Find how many lines of the entries contain the word "left", then report that figure alone.

Document images with source code:

^^^^

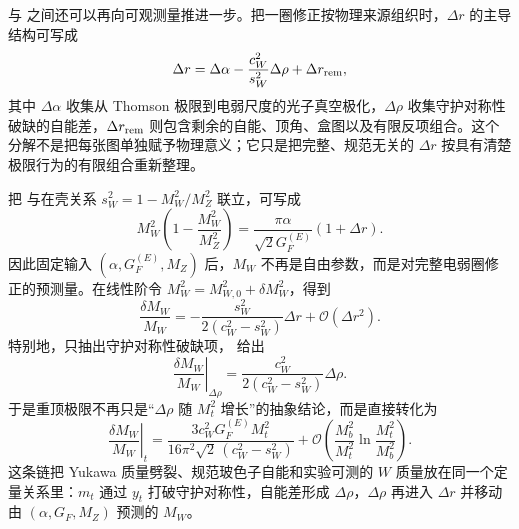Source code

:  与 之间还可以再向可观测量推进一步。把一圈修正按物理来源组织时，$\Delta r$ 的主导结构可写成
\begin{equation}
{
\Delta r
=\Delta\alpha
-\frac{c_W^2}{s_W^2}\Delta\rho
+\Delta r_{\rm rem},}
\label{eq:sm-deltar-decomposition-dp95}
\end{equation}
其中 $\Delta\alpha$ 收集从 Thomson 极限到电弱尺度的光子真空极化，$\Delta\rho$ 收集守护对称性破缺的自能差，$\Delta r_{\rm rem}$ 则包含剩余的自能、顶角、盒图以及有限反项组合。这个分解不是把每张图单独赋予物理意义；它只是把完整、规范无关的 $\Delta r$ 按具有清楚极限行为的有限组合重新整理。

把 与在壳关系 $s_W^2=1-M_W^2/M_Z^2$ 联立，可写成
\begin{equation}
{
M_W^2\left(1-\frac{M_W^2}{M_Z^2}\right)
=\frac{\pi\alpha}{\sqrt2G_F^{(E)}}(1+\Delta r).}
\label{eq:sm-mw-deltar-relation-dp95}
\end{equation}
因此固定输入 $(\alpha,G_F^{(E)},M_Z)$ 后，$M_W$ 不再是自由参数，而是对完整电弱圈修正的预测量。在线性阶令 $M_W^2=M_{W,0}^2+\delta M_W^2$，得到
\begin{equation}
{
\frac{\delta M_W}{M_W}
=-\frac{s_W^2}{2(c_W^2-s_W^2)}\Delta r
+\mathcal O(\Delta r^2).}
\label{eq:sm-mw-linear-response-dp95}
\end{equation}
特别地，只抽出守护对称性破缺项， 给出
\begin{equation}
{
\left.\frac{\delta M_W}{M_W}\right|_{\Delta\rho}
=\frac{c_W^2}{2(c_W^2-s_W^2)}\Delta\rho.}
\label{eq:sm-mw-rho-response-dp95}
\end{equation}
于是重顶极限不再只是“$\Delta\rho$ 随 $M_t^2$ 增长”的抽象结论，而是直接转化为
\begin{equation}
\left.\frac{\delta M_W}{M_W}\right|_{t}
=\frac{3c_W^2G_F^{(E)}M_t^2}
{16\pi^2\sqrt2\,(c_W^2-s_W^2)}
+\mathcal O\!\left(\frac{M_b^2}{M_t^2}\ln\frac{M_t^2}{M_b^2}\right).
\label{eq:sm-mw-top-response-dp95}
\end{equation}
这条链把 Yukawa 质量劈裂、规范玻色子自能和实验可测的 $W$ 质量放在同一个定量关系里：$m_t$ 通过 $y_t$ 打破守护对称性，自能差形成 $\Delta\rho$，$\Delta\rho$ 再进入 $\Delta r$ 并移动由 $(\alpha,G_F,M_Z)$ 预测的 $M_W$。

^^^^

WRITTEN SOLUTION:
4